◆ ACTIVITY ◆
How many lines in the records below contain the string "libraries"? Answer with the number alone.

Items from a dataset
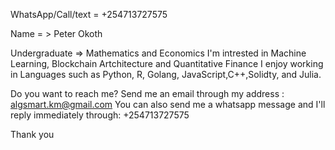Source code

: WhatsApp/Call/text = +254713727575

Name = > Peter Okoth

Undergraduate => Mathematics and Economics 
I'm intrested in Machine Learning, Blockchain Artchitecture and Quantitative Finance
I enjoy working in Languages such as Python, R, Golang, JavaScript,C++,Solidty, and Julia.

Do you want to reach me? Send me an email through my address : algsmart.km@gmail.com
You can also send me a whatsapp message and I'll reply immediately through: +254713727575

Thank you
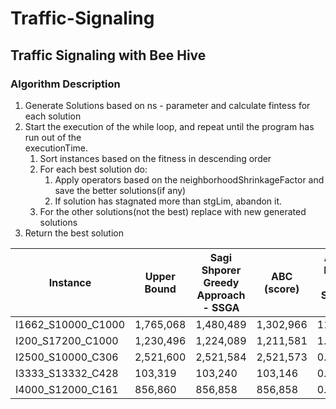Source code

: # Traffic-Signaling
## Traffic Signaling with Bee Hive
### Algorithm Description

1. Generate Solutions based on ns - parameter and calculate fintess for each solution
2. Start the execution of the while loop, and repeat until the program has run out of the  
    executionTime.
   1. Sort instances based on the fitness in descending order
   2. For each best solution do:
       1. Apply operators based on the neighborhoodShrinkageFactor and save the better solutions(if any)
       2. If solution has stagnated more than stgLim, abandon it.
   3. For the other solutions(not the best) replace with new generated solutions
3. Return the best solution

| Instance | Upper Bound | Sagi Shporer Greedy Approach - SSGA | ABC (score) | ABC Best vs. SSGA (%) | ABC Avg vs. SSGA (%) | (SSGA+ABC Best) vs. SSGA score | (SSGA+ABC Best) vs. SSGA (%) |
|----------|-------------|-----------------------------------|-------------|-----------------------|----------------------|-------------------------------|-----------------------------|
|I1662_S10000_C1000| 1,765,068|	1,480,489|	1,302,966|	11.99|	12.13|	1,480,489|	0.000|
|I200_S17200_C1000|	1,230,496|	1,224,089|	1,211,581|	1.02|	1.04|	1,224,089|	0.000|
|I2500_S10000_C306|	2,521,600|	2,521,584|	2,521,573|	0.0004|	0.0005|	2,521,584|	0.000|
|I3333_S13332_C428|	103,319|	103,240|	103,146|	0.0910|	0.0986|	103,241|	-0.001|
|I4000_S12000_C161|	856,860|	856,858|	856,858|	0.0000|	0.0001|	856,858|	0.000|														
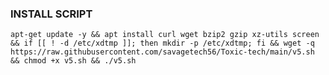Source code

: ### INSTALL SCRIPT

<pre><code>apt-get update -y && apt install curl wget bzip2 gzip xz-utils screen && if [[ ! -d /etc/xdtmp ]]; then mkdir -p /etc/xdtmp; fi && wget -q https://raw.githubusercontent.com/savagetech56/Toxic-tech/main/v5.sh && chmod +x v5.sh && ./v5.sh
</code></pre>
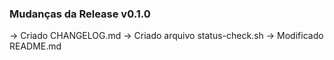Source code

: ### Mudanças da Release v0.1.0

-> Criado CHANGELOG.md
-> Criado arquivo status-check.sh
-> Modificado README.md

--

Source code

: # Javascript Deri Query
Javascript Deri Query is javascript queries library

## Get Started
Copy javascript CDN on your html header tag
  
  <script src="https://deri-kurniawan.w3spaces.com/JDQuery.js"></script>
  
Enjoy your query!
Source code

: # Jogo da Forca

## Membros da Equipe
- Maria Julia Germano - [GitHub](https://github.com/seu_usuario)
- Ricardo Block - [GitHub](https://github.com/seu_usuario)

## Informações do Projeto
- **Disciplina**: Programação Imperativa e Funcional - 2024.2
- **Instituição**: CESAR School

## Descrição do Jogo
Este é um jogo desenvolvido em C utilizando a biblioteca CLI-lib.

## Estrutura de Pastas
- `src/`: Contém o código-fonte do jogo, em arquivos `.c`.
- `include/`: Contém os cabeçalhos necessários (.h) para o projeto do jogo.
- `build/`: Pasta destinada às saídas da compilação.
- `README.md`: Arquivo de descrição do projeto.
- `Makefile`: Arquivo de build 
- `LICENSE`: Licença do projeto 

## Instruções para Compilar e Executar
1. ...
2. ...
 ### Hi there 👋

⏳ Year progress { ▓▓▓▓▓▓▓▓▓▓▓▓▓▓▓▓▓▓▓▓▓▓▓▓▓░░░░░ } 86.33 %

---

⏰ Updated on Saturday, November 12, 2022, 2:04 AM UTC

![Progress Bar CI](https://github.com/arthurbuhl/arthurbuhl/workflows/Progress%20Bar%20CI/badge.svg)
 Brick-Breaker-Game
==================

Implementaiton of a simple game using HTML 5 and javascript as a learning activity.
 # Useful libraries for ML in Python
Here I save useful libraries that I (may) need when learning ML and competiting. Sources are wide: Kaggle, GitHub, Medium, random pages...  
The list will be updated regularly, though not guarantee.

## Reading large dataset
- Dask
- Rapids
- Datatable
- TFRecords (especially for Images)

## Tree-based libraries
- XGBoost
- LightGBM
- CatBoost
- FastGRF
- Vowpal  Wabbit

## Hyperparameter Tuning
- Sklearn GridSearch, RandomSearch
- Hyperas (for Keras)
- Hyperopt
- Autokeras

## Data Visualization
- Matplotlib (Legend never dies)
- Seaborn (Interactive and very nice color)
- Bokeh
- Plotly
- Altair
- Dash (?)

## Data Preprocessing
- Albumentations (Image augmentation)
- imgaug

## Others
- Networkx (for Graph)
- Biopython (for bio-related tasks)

◆ WRITTEN ANSWER ◆
3